Spain sends stolen booty back to Colombia

Spain is to return almost 700 archaeological artefacts, worth a total of €5.15 million ($7 million), to Colombia after seizing them eleven years ago during a drug-trafficking investigation then storing them in a museum.

Spain sends stolen booty back to Colombia
The legal battle over the collection took so long that the criminals arrested for their theft have already served out their sentences and been released.
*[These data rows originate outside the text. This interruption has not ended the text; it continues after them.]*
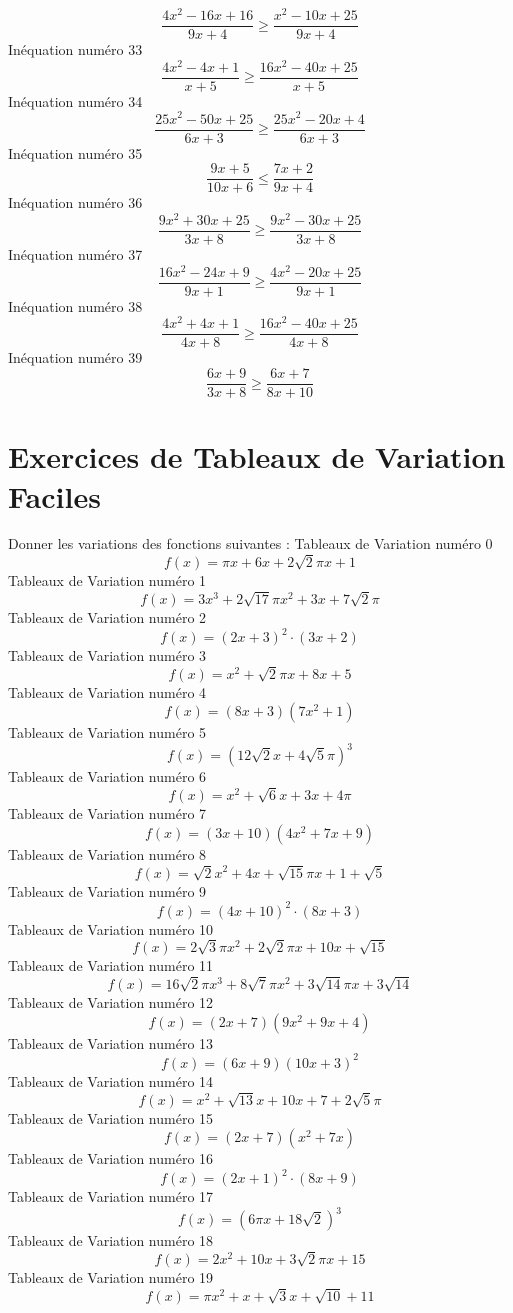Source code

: \documentclass{article}
\begin{document}
\[\frac{4 x^{2} - 16 x + 16}{9 x + 4} \geq \frac{x^{2} - 10 x + 25}{9 x + 4}\]In\'equation num\'ero 33 \[\frac{4 x^{2} - 4 x + 1}{x + 5} \geq \frac{16 x^{2} - 40 x + 25}{x + 5}\]In\'equation num\'ero 34 \[\frac{25 x^{2} - 50 x + 25}{6 x + 3} \geq \frac{25 x^{2} - 20 x + 4}{6 x + 3}\]In\'equation num\'ero 35 \[\frac{9 x + 5}{10 x + 6} \leq \frac{7 x + 2}{9 x + 4}\]In\'equation num\'ero 36 \[\frac{9 x^{2} + 30 x + 25}{3 x + 8} \geq \frac{9 x^{2} - 30 x + 25}{3 x + 8}\]In\'equation num\'ero 37 \[\frac{16 x^{2} - 24 x + 9}{9 x + 1} \geq \frac{4 x^{2} - 20 x + 25}{9 x + 1}\]In\'equation num\'ero 38 \[\frac{4 x^{2} + 4 x + 1}{4 x + 8} \geq \frac{16 x^{2} - 40 x + 25}{4 x + 8}\]In\'equation num\'ero 39 \[\frac{6 x + 9}{3 x + 8} \geq \frac{6 x + 7}{8 x + 10}\]
 \section{Exercices de Tableaux de Variation Faciles}

 Donner les variations des fonctions suivantes : 
Tableaux de Variation num\'ero 0 \[f(x) = \pi x + 6 x + 2 \sqrt{2} \pi x + 1\]Tableaux de Variation num\'ero 1 \[f(x) = 3 x^{3} + 2 \sqrt{17} \pi x^{2} + 3 x + 7 \sqrt{2} \pi\]Tableaux de Variation num\'ero 2 \[f(x) = \left(2 x + 3\right)^{2} \cdot \left(3 x + 2\right)\]Tableaux de Variation num\'ero 3 \[f(x) = x^{2} + \sqrt{2} \pi x + 8 x + 5\]Tableaux de Variation num\'ero 4 \[f(x) = \left(8 x + 3\right) \left(7 x^{2} + 1\right)\]Tableaux de Variation num\'ero 5 \[f(x) = \left(12 \sqrt{2} x + 4 \sqrt{5} \pi\right)^{3}\]Tableaux de Variation num\'ero 6 \[f(x) = x^{2} + \sqrt{6} x + 3 x + 4 \pi\]Tableaux de Variation num\'ero 7 \[f(x) = \left(3 x + 10\right) \left(4 x^{2} + 7 x + 9\right)\]Tableaux de Variation num\'ero 8 \[f(x) = \sqrt{2} x^{2} + 4 x + \sqrt{15} \pi x + 1 + \sqrt{5}\]Tableaux de Variation num\'ero 9 \[f(x) = \left(4 x + 10\right)^{2} \cdot \left(8 x + 3\right)\]Tableaux de Variation num\'ero 10 \[f(x) = 2 \sqrt{3} \pi x^{2} + 2 \sqrt{2} \pi x + 10 x + \sqrt{15}\]Tableaux de Variation num\'ero 11 \[f(x) = 16 \sqrt{2} \pi x^{3} + 8 \sqrt{7} \pi x^{2} + 3 \sqrt{14} \pi x + 3 \sqrt{14}\]Tableaux de Variation num\'ero 12 \[f(x) = \left(2 x + 7\right) \left(9 x^{2} + 9 x + 4\right)\]Tableaux de Variation num\'ero 13 \[f(x) = \left(6 x + 9\right) \left(10 x + 3\right)^{2}\]Tableaux de Variation num\'ero 14 \[f(x) = x^{2} + \sqrt{13} x + 10 x + 7 + 2 \sqrt{5} \pi\]Tableaux de Variation num\'ero 15 \[f(x) = \left(2 x + 7\right) \left(x^{2} + 7 x\right)\]Tableaux de Variation num\'ero 16 \[f(x) = \left(2 x + 1\right)^{2} \cdot \left(8 x + 9\right)\]Tableaux de Variation num\'ero 17 \[f(x) = \left(6 \pi x + 18 \sqrt{2}\right)^{3}\]Tableaux de Variation num\'ero 18 \[f(x) = 2 x^{2} + 10 x + 3 \sqrt{2} \pi x + 15\]Tableaux de Variation num\'ero 19 \[f(x) = \pi x^{2} + x + \sqrt{3} x + \sqrt{10} + 11\]
\end{document}
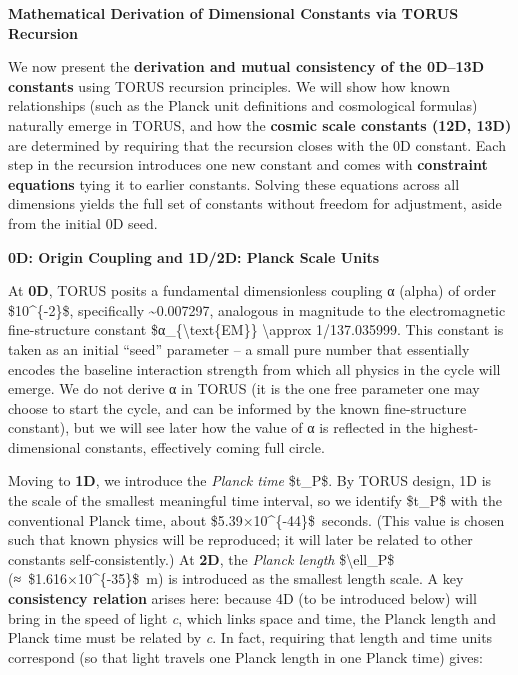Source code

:\documentclass[]{article}
\begin{document}
\textbf{Mathematical Derivation of Dimensional Constants via TORUS
Recursion}

We now present the \textbf{derivation and mutual consistency of the
0D--13D constants} using TORUS recursion principles. We will show how
known relationships (such as the Planck unit definitions and
cosmological formulas) naturally emerge in TORUS, and how the
\textbf{cosmic scale constants (12D, 13D)} are determined by requiring
that the recursion closes with the 0D constant. Each step in the
recursion introduces one new constant and comes with \textbf{constraint
equations} tying it to earlier constants. Solving these equations across
all dimensions yields the full set of constants without freedom for
adjustment, aside from the initial 0D seed.

\textbf{0D: Origin Coupling and 1D/2D: Planck Scale Units}

At \textbf{0D}, TORUS posits a fundamental dimensionless coupling α
(alpha) of order \$10\^{}\{-2\}\$, specifically
\textasciitilde{}0.007297, analogous in magnitude to the electromagnetic
fine-structure constant \$α\_\{\textbackslash{}text\{EM\}\}
\textbackslash{}approx 1/137.035999​. This constant is taken as an
initial ``seed'' parameter -- a small pure number that essentially
encodes the baseline interaction strength from which all physics in the
cycle will emerge. We do not derive α in TORUS (it is the one free
parameter one may choose to start the cycle, and can be informed by the
known fine-structure constant), but we will see later how the value of α
is reflected in the highest-dimensional constants, effectively coming
full circle.

Moving to \textbf{1D}, we introduce the \emph{Planck time} \$t\_P\$. By
TORUS design, 1D is the scale of the smallest meaningful time interval,
so we identify \$t\_P\$ with the conventional Planck time, about
\$5.39×10\^{}\{-44\}\$~seconds. (This value is chosen such that known
physics will be reproduced; it will later be related to other constants
self-consistently.) At \textbf{2D}, the \emph{Planck length}
\$\textbackslash{}ell\_P\$ (≈~\$1.616×10\^{}\{-35\}\$~m) is introduced
as the smallest length scale​. A key \textbf{consistency relation}
arises here: because 4D (to be introduced below) will bring in the speed
of light \emph{c}, which links space and time, the Planck length and
Planck time must be related by \emph{c}. In fact, requiring that length
and time units correspond (so that light travels one Planck length in
one Planck time) gives:
\end{document}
Photo: GERARD JULIEN / AFP

The 691 pieces were smuggled into Spain in 2003 by a man under investigation for suspected connections to Colombian drug cartels.

Police seized the 3,000-year-old busts, statues and stone jewellery in a raid as part of ‘Operation Florencia’ which looked into money-laundering by the drug gangs.

29 people were arrested, convicted, sent to prison and subsequently released after serving their sentences.

Throughout this time, the valuable haul was then stashed in Madrid's Museum of America while a complex legal battle was fought to determine its rightful owner.

A court finally decided on June 10th that the pieces should be handed over to Colombian authorities.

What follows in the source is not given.